Exercise requirements: Determine how many lines of the data below contain "metadata", then give only that number.

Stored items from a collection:
----------

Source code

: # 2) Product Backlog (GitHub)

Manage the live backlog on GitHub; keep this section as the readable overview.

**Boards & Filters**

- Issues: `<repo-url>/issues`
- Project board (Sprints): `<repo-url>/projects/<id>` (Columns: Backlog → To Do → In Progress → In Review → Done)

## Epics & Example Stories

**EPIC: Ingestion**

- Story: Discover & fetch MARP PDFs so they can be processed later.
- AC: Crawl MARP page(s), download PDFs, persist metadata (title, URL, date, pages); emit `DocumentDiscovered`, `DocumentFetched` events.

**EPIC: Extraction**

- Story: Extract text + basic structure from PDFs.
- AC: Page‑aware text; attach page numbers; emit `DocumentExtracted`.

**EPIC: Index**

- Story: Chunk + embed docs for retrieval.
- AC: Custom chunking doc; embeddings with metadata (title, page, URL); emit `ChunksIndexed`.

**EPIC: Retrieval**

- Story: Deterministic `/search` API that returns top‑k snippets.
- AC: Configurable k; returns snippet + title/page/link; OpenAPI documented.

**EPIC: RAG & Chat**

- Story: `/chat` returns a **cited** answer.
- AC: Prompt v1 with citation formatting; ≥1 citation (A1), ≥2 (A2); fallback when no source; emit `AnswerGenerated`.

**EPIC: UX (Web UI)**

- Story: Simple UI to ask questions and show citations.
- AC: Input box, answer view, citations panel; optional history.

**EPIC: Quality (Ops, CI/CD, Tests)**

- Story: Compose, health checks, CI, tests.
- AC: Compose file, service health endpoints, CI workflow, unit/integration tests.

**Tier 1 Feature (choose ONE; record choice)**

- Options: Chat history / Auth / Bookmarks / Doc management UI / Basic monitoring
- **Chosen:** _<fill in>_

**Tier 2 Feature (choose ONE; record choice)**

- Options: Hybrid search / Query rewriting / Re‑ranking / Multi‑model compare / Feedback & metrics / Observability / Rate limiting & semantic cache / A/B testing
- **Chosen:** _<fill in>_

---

----------

Result below: 2